* Supplied data:
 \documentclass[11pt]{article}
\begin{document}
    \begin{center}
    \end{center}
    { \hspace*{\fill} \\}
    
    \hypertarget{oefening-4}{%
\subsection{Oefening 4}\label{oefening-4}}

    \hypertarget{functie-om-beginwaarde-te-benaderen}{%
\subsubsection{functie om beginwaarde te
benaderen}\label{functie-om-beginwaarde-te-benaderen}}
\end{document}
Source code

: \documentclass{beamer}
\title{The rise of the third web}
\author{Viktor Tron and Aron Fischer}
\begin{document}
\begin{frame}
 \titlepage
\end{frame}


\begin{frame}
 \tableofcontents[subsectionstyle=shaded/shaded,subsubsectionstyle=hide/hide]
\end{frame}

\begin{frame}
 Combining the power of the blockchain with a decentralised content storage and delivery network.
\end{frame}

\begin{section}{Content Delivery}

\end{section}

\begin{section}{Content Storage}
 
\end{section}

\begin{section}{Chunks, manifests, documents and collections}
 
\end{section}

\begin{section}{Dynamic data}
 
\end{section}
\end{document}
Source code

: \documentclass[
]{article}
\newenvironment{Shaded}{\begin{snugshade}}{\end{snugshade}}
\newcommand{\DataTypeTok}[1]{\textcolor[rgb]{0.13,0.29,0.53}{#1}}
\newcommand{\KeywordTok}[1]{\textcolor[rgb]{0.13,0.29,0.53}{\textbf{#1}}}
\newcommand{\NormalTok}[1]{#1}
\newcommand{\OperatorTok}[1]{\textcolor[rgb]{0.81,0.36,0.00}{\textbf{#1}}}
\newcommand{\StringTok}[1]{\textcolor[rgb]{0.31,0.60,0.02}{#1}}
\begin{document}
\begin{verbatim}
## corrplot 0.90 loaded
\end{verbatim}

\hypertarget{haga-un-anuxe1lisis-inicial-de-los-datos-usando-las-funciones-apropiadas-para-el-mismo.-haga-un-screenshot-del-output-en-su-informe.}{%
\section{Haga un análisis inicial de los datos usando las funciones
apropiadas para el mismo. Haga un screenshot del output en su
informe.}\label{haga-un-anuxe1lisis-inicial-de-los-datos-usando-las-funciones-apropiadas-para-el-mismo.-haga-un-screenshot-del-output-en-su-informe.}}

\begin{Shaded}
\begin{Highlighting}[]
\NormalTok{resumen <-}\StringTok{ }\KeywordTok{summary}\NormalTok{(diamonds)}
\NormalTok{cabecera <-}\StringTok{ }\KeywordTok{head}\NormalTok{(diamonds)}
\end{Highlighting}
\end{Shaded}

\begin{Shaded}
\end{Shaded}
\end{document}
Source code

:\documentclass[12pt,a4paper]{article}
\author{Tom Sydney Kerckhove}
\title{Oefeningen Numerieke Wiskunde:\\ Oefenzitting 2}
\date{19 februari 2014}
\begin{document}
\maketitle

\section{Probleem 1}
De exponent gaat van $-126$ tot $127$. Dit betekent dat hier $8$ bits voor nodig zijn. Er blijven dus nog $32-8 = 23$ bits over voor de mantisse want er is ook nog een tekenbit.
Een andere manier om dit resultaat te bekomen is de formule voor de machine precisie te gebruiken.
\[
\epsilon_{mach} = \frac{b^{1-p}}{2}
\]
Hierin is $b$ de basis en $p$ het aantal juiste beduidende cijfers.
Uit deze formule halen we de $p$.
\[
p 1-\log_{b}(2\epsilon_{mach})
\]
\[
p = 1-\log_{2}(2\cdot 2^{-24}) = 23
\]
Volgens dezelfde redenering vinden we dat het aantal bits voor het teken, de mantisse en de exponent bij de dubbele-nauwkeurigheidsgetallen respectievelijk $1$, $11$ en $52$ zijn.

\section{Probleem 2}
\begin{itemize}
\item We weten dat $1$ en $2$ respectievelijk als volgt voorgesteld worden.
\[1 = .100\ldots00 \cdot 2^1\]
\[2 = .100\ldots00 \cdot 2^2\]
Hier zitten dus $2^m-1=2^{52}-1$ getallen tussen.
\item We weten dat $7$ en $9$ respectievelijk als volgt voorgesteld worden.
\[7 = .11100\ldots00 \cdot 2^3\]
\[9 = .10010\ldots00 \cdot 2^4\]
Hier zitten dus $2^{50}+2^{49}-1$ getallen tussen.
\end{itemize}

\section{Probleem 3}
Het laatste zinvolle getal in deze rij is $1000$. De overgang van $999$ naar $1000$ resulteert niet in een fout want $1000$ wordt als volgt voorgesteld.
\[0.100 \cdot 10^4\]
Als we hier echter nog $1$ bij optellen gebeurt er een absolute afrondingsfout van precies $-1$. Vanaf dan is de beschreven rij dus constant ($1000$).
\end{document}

* Task goal:
Please return every entry exactly as it appears.

* Task response:
 \documentclass[11pt]{article}
\begin{document}
    \begin{center}
    \end{center}
    { \hspace*{\fill} \\}
    
    \hypertarget{oefening-4}{%
\subsection{Oefening 4}\label{oefening-4}}

    \hypertarget{functie-om-beginwaarde-te-benaderen}{%
\subsubsection{functie om beginwaarde te
benaderen}\label{functie-om-beginwaarde-te-benaderen}}
\end{document}
Source code

: \documentclass{beamer}
\title{The rise of the third web}
\author{Viktor Tron and Aron Fischer}
\begin{document}
\begin{frame}
 \titlepage
\end{frame}


\begin{frame}
 \tableofcontents[subsectionstyle=shaded/shaded,subsubsectionstyle=hide/hide]
\end{frame}

\begin{frame}
 Combining the power of the blockchain with a decentralised content storage and delivery network.
\end{frame}

\begin{section}{Content Delivery}

\end{section}

\begin{section}{Content Storage}
 
\end{section}

\begin{section}{Chunks, manifests, documents and collections}
 
\end{section}

\begin{section}{Dynamic data}
 
\end{section}
\end{document}
Source code

: \documentclass[
]{article}
\newenvironment{Shaded}{\begin{snugshade}}{\end{snugshade}}
\newcommand{\DataTypeTok}[1]{\textcolor[rgb]{0.13,0.29,0.53}{#1}}
\newcommand{\KeywordTok}[1]{\textcolor[rgb]{0.13,0.29,0.53}{\textbf{#1}}}
\newcommand{\NormalTok}[1]{#1}
\newcommand{\OperatorTok}[1]{\textcolor[rgb]{0.81,0.36,0.00}{\textbf{#1}}}
\newcommand{\StringTok}[1]{\textcolor[rgb]{0.31,0.60,0.02}{#1}}
\begin{document}
\begin{verbatim}
## corrplot 0.90 loaded
\end{verbatim}

\hypertarget{haga-un-anuxe1lisis-inicial-de-los-datos-usando-las-funciones-apropiadas-para-el-mismo.-haga-un-screenshot-del-output-en-su-informe.}{%
\section{Haga un análisis inicial de los datos usando las funciones
apropiadas para el mismo. Haga un screenshot del output en su
informe.}\label{haga-un-anuxe1lisis-inicial-de-los-datos-usando-las-funciones-apropiadas-para-el-mismo.-haga-un-screenshot-del-output-en-su-informe.}}

\begin{Shaded}
\begin{Highlighting}[]
\NormalTok{resumen <-}\StringTok{ }\KeywordTok{summary}\NormalTok{(diamonds)}
\NormalTok{cabecera <-}\StringTok{ }\KeywordTok{head}\NormalTok{(diamonds)}
\end{Highlighting}
\end{Shaded}

\begin{Shaded}
\end{Shaded}
\end{document}
Source code

:\documentclass[12pt,a4paper]{article}
\author{Tom Sydney Kerckhove}
\title{Oefeningen Numerieke Wiskunde:\\ Oefenzitting 2}
\date{19 februari 2014}
\begin{document}
\maketitle

\section{Probleem 1}
De exponent gaat van $-126$ tot $127$. Dit betekent dat hier $8$ bits voor nodig zijn. Er blijven dus nog $32-8 = 23$ bits over voor de mantisse want er is ook nog een tekenbit.
Een andere manier om dit resultaat te bekomen is de formule voor de machine precisie te gebruiken.
\[
\epsilon_{mach} = \frac{b^{1-p}}{2}
\]
Hierin is $b$ de basis en $p$ het aantal juiste beduidende cijfers.
Uit deze formule halen we de $p$.
\[
p 1-\log_{b}(2\epsilon_{mach})
\]
\[
p = 1-\log_{2}(2\cdot 2^{-24}) = 23
\]
Volgens dezelfde redenering vinden we dat het aantal bits voor het teken, de mantisse en de exponent bij de dubbele-nauwkeurigheidsgetallen respectievelijk $1$, $11$ en $52$ zijn.

\section{Probleem 2}
\begin{itemize}
\item We weten dat $1$ en $2$ respectievelijk als volgt voorgesteld worden.
\[1 = .100\ldots00 \cdot 2^1\]
\[2 = .100\ldots00 \cdot 2^2\]
Hier zitten dus $2^m-1=2^{52}-1$ getallen tussen.
\item We weten dat $7$ en $9$ respectievelijk als volgt voorgesteld worden.
\[7 = .11100\ldots00 \cdot 2^3\]
\[9 = .10010\ldots00 \cdot 2^4\]
Hier zitten dus $2^{50}+2^{49}-1$ getallen tussen.
\end{itemize}

\section{Probleem 3}
Het laatste zinvolle getal in deze rij is $1000$. De overgang van $999$ naar $1000$ resulteert niet in een fout want $1000$ wordt als volgt voorgesteld.
\[0.100 \cdot 10^4\]
Als we hier echter nog $1$ bij optellen gebeurt er een absolute afrondingsfout van precies $-1$. Vanaf dan is de beschreven rij dus constant ($1000$).
\end{document}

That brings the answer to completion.